IInvestor Lars Windhorst wants to end his cooperation with Hertha BSC after the recent scandal and offers the capital city club to buy back the shares purchased for 374 million euros. In a statement made available to the German Press Agency, Windhorst explained that the current President, Kay Bernstein, was “clearly not interested in trusting and serious cooperation”. There is no basis and no perspective anymore.
Bernstein had his 101st day as President of Hertha BSC on Wednesday. The former Ultra surprisingly won the election after Werner Gegenbauer resigned. Windhorst wanted the long-time boss out of office, and the investor who joined Hertha with his Tennor Group in 2019 left no doubt about that. However, Windhorst dismissed media reports that Windhorst had launched a campaign against Gegenbauer via an Israeli agency as nonsense.

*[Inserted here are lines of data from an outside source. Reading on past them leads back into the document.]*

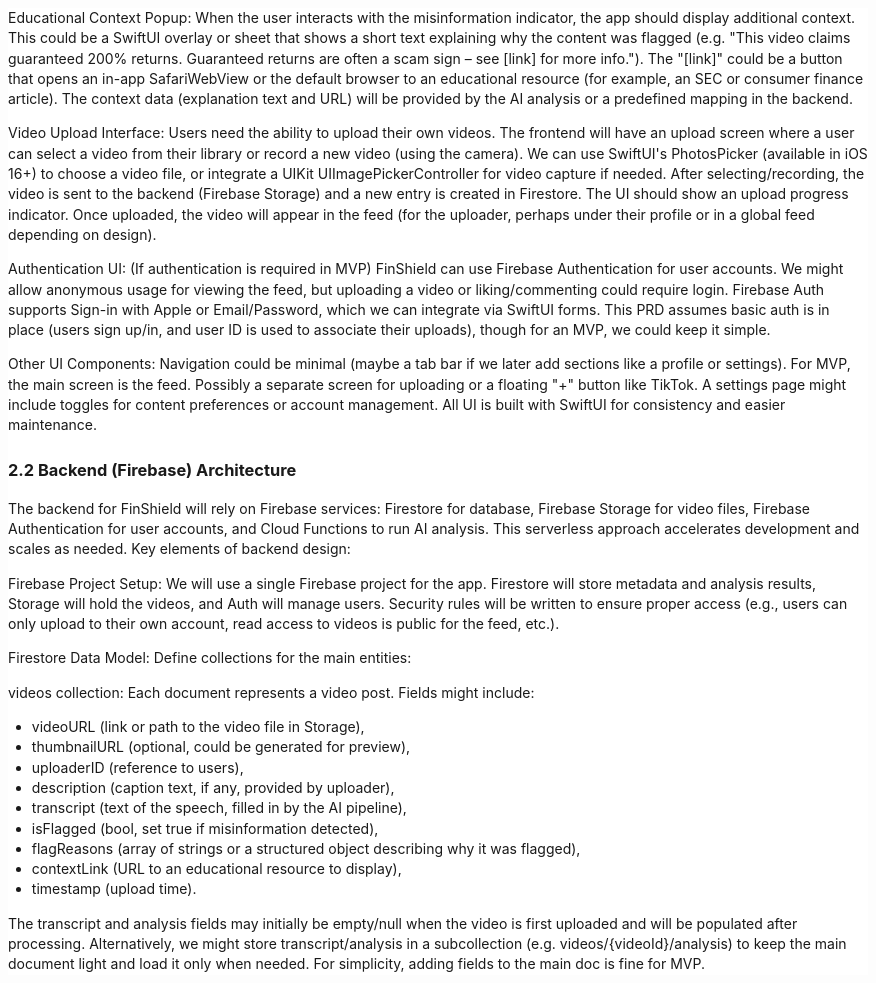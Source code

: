 Educational Context Popup: When the user interacts with the misinformation indicator, the app should display additional context. This could be a SwiftUI overlay or sheet that shows a short text explaining why the content was flagged (e.g. "This video claims guaranteed 200% returns. Guaranteed returns are often a scam sign – see [link] for more info."). The "[link]" could be a button that opens an in-app SafariWebView or the default browser to an educational resource (for example, an SEC or consumer finance article). The context data (explanation text and URL) will be provided by the AI analysis or a predefined mapping in the backend.

Video Upload Interface: Users need the ability to upload their own videos. The frontend will have an upload screen where a user can select a video from their library or record a new video (using the camera). We can use SwiftUI's PhotosPicker (available in iOS 16+) to choose a video file, or integrate a UIKit UIImagePickerController for video capture if needed. After selecting/recording, the video is sent to the backend (Firebase Storage) and a new entry is created in Firestore. The UI should show an upload progress indicator. Once uploaded, the video will appear in the feed (for the uploader, perhaps under their profile or in a global feed depending on design).

Authentication UI: (If authentication is required in MVP) FinShield can use Firebase Authentication for user accounts. We might allow anonymous usage for viewing the feed, but uploading a video or liking/commenting could require login. Firebase Auth supports Sign-in with Apple or Email/Password, which we can integrate via SwiftUI forms. This PRD assumes basic auth is in place (users sign up/in, and user ID is used to associate their uploads), though for an MVP, we could keep it simple.

Other UI Components: Navigation could be minimal (maybe a tab bar if we later add sections like a profile or settings). For MVP, the main screen is the feed. Possibly a separate screen for uploading or a floating "+" button like TikTok. A settings page might include toggles for content preferences or account management. All UI is built with SwiftUI for consistency and easier maintenance.

### 2.2 Backend (Firebase) Architecture

The backend for FinShield will rely on Firebase services: Firestore for database, Firebase Storage for video files, Firebase Authentication for user accounts, and Cloud Functions to run AI analysis. This serverless approach accelerates development and scales as needed. Key elements of backend design:

Firebase Project Setup: We will use a single Firebase project for the app. Firestore will store metadata and analysis results, Storage will hold the videos, and Auth will manage users. Security rules will be written to ensure proper access (e.g., users can only upload to their own account, read access to videos is public for the feed, etc.).

Firestore Data Model: Define collections for the main entities:

videos collection: Each document represents a video post. Fields might include:
- videoURL (link or path to the video file in Storage),
- thumbnailURL (optional, could be generated for preview),
- uploaderID (reference to users),
- description (caption text, if any, provided by uploader),
- transcript (text of the speech, filled in by the AI pipeline),
- isFlagged (bool, set true if misinformation detected),
- flagReasons (array of strings or a structured object describing why it was flagged),
- contextLink (URL to an educational resource to display),
- timestamp (upload time).

The transcript and analysis fields may initially be empty/null when the video is first uploaded and will be populated after processing. Alternatively, we might store transcript/analysis in a subcollection (e.g. videos/{videoId}/analysis) to keep the main document light and load it only when needed. For simplicity, adding fields to the main doc is fine for MVP.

Windhorst: “Prejudgment by Bernstein”
“Instead of working with us on the clarification, President Bernstein decided to join the preliminary convictions without examining the evidence,” Windhorst described the approach of the new club management from his point of view. In a conversation with them, the President named “the break with Tennor” as the goal of his activities.
Under these conditions, further cooperation for the benefit of Hertha BSC is ruled out, economic and sporting goals cannot be achieved in this way, “and the essential basis of our commitment to Hertha BSC is destroyed”. He will therefore end his involvement with Hertha and officially offer the club “to buy back our majority stake of 64.7% at the purchase price at the time”.
As the “Spiegel” reported, the Hertha Presidium wants to decide on Wednesday evening about an application for Windhorst to be excluded from the club. The club pointed out that they generally do not comment on the content of the regular meetings in advance. In addition, one will not anticipate the investigation of the espionage affair by a law firm. If Windhorst were to be excluded from the association, the Berlin association court would decide if the presidium applied. Exclusion would not change Tennor’s status as a shareholder.